Section 3 - Covenants.
Section 4.1 of the Credit Agreement is hereby amended and restated
to read in its entirety as follows:
SECTION 4.1 Financial Covenants of Borrowers. Borrowers shall not
at any time:
4.1.1 Current Ratio. Permit the ratio of Consolidated
Current Assets to Consolidated Current Liabilities to be less than
0.25 to 1 on the last day of any fiscal quarter.

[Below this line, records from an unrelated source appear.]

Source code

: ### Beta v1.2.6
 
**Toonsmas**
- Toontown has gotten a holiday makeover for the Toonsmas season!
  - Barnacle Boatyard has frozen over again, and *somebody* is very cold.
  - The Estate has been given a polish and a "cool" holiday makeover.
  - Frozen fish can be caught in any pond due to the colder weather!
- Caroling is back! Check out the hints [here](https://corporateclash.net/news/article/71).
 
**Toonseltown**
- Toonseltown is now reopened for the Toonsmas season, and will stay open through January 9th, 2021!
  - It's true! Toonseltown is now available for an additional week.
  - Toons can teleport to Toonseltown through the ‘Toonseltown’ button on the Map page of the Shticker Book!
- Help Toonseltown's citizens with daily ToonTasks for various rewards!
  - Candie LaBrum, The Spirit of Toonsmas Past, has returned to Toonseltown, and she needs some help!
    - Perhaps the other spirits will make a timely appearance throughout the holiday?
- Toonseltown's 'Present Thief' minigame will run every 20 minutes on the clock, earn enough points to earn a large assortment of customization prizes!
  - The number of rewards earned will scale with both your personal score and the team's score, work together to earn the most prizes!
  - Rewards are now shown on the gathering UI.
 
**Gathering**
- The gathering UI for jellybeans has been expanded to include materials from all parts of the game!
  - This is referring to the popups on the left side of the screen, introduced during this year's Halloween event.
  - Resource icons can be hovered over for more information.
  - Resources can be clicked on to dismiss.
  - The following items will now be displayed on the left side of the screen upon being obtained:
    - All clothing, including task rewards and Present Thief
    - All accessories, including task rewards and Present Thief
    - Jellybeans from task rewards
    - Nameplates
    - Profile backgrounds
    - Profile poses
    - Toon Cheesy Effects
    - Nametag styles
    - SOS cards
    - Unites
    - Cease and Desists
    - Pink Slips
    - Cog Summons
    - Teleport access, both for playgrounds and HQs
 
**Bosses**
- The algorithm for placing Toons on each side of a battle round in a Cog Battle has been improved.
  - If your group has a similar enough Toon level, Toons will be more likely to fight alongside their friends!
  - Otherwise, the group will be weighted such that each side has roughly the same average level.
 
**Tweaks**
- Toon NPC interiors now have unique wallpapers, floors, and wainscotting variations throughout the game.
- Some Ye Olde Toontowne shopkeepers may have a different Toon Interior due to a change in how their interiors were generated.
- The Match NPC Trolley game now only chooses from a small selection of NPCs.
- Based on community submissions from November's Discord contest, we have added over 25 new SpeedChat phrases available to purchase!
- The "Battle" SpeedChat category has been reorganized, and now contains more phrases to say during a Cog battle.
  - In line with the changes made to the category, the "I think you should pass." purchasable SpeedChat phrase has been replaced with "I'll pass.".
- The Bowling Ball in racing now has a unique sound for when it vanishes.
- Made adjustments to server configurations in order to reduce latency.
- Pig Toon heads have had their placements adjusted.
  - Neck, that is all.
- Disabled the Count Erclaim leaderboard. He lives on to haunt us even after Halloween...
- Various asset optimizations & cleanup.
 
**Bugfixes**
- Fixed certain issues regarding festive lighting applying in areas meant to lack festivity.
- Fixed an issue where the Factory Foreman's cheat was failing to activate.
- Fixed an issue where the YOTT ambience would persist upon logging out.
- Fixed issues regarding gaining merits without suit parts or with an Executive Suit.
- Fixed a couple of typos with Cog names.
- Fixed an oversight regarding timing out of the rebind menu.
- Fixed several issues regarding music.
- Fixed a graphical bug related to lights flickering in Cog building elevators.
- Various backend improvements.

4.1.2 [Intentionally Omitted.]
4.1.3 [Intentionally Omitted.]
4.1.4 [Intentionally Omitted.]
4.1.5 Consolidated Net Worth. Permit Consolidated Net Worth
to be (i) less than $(435,000,000) on the last day of any fiscal
quarter ended on or prior to September 30, 1999 and (ii) less than
$(450,000,000) on the last day of the fiscal quarter ended on
December 31, 1999, and each fiscal quarter thereafter.
4.1.6 Working Capital. Permit Working Capital to be less
than: $(280,000,000) on the last day of any fiscal quarter on or
prior to September 30, 1999, and each fiscal quarter thereafter.
4.1.7 Total Debt. Permit Consolidated Indebtedness to (i)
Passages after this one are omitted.